----- THE DATA

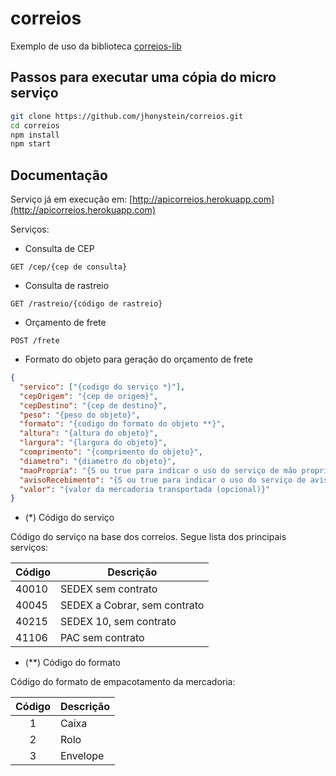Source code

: # correios

Exemplo de uso da biblioteca [correios-lib](https://github.com/jhonystein/correios-lib)

## Passos para executar uma cópia do micro serviço

``` bash
git clone https://github.com/jhonystein/correios.git
cd correios
npm install
npm start
```

## Documentação

Serviço já em execução em:
[http://apicorreios.herokuapp.com](http://apicorreios.herokuapp.com)

Serviços:
- Consulta de CEP
```
GET /cep/{cep de consulta}
```

- Consulta de rastreio
```
GET /rastreio/{código de rastreio}
```

- Orçamento de frete
```
POST /frete
```
- Formato do objeto para geração do orçamento de frete
``` json
{
  "servico": ["{codigo do serviço *}"],
  "cepOrigem": "{cep de origem}",
  "cepDestino": "{cep de destino}",
  "peso": "{peso do objeto}",
  "formato": "{codigo do formato do objeto **}",
  "altura": "{altura do objeto}",
  "largura": "{largura do objeto}",
  "comprimento": "{comprimento do objeto}",
  "diametro": "{diametro do objeto}",
  "maoPropria": "{S ou true para indicar o uso do serviço de mão propria (opcional)}",
  "avisoRecebimento": "{S ou true para indicar o uso do serviço de aviso de recebimento (opcional)}",
  "valor": "{valor da mercadoria transportada (opcional)}"
}
```

- (*) Código do serviço

Código do serviço na base dos correios. Segue lista dos principais serviços:

|Código | Descrição |
|-------|-----------|
|40010 | SEDEX sem contrato |
|40045 | SEDEX a Cobrar, sem contrato |
|40215 | SEDEX 10, sem contrato |
|41106 | PAC sem contrato |

- (**) Código do formato

Código do formato de empacotamento da mercadoria:

|Código | Descrição |
|:-----:|-----------|
|1 | Caixa |
|2 | Rolo |
|3 | Envelope |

----------

Would you please retype all the data exactly? Leave out whatever pictures it holds.

Source code

: # correios

Exemplo de uso da biblioteca [correios-lib](https://github.com/jhonystein/correios-lib)

## Passos para executar uma cópia do micro serviço

``` bash
git clone https://github.com/jhonystein/correios.git
cd correios
npm install
npm start
```

## Documentação

Serviço já em execução em:
[http://apicorreios.herokuapp.com](http://apicorreios.herokuapp.com)

Serviços:
- Consulta de CEP
```
GET /cep/{cep de consulta}
```

- Consulta de rastreio
```
GET /rastreio/{código de rastreio}
```

- Orçamento de frete
```
POST /frete
```
- Formato do objeto para geração do orçamento de frete
``` json
{
  "servico": ["{codigo do serviço *}"],
  "cepOrigem": "{cep de origem}",
  "cepDestino": "{cep de destino}",
  "peso": "{peso do objeto}",
  "formato": "{codigo do formato do objeto **}",
  "altura": "{altura do objeto}",
  "largura": "{largura do objeto}",
  "comprimento": "{comprimento do objeto}",
  "diametro": "{diametro do objeto}",
  "maoPropria": "{S ou true para indicar o uso do serviço de mão propria (opcional)}",
  "avisoRecebimento": "{S ou true para indicar o uso do serviço de aviso de recebimento (opcional)}",
  "valor": "{valor da mercadoria transportada (opcional)}"
}
```

- (*) Código do serviço

Código do serviço na base dos correios. Segue lista dos principais serviços:

|Código | Descrição |
|-------|-----------|
|40010 | SEDEX sem contrato |
|40045 | SEDEX a Cobrar, sem contrato |
|40215 | SEDEX 10, sem contrato |
|41106 | PAC sem contrato |

- (**) Código do formato

Código do formato de empacotamento da mercadoria:

|Código | Descrição |
|:-----:|-----------|
|1 | Caixa |
|2 | Rolo |
|3 | Envelope |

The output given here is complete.